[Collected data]
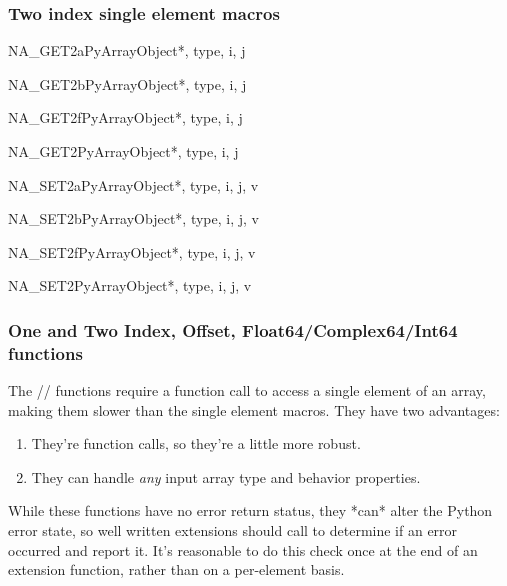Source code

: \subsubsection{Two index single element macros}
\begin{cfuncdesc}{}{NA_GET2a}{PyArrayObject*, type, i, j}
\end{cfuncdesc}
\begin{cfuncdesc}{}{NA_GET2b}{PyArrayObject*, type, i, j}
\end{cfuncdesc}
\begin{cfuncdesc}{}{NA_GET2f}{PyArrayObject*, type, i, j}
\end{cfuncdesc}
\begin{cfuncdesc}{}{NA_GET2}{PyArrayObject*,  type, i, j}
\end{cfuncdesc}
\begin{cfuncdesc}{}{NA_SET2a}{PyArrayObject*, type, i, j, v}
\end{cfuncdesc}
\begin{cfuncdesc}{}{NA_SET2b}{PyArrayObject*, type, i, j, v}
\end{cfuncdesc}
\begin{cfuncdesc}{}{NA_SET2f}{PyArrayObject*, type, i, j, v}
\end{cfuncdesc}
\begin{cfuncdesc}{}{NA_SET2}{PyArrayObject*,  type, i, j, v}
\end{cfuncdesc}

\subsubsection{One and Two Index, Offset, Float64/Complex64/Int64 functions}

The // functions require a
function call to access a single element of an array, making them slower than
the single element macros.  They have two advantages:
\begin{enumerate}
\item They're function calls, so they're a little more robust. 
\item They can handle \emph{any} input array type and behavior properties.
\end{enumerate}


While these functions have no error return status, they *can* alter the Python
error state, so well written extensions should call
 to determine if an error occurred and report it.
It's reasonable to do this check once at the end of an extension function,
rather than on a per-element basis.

▶ **WHAT YOU WILL DO**:
A word-for-word copy of the records is required. Leave out every picture.

▶ **OUTPUT BELOW**:
Source code

: \subsubsection{Two index single element macros}
\begin{cfuncdesc}{}{NA_GET2a}{PyArrayObject*, type, i, j}
\end{cfuncdesc}
\begin{cfuncdesc}{}{NA_GET2b}{PyArrayObject*, type, i, j}
\end{cfuncdesc}
\begin{cfuncdesc}{}{NA_GET2f}{PyArrayObject*, type, i, j}
\end{cfuncdesc}
\begin{cfuncdesc}{}{NA_GET2}{PyArrayObject*,  type, i, j}
\end{cfuncdesc}
\begin{cfuncdesc}{}{NA_SET2a}{PyArrayObject*, type, i, j, v}
\end{cfuncdesc}
\begin{cfuncdesc}{}{NA_SET2b}{PyArrayObject*, type, i, j, v}
\end{cfuncdesc}
\begin{cfuncdesc}{}{NA_SET2f}{PyArrayObject*, type, i, j, v}
\end{cfuncdesc}
\begin{cfuncdesc}{}{NA_SET2}{PyArrayObject*,  type, i, j, v}
\end{cfuncdesc}

\subsubsection{One and Two Index, Offset, Float64/Complex64/Int64 functions}

The // functions require a
function call to access a single element of an array, making them slower than
the single element macros.  They have two advantages:
\begin{enumerate}
\item They're function calls, so they're a little more robust. 
\item They can handle \emph{any} input array type and behavior properties.
\end{enumerate}


While these functions have no error return status, they *can* alter the Python
error state, so well written extensions should call
 to determine if an error occurred and report it.
It's reasonable to do this check once at the end of an extension function,
rather than on a per-element basis.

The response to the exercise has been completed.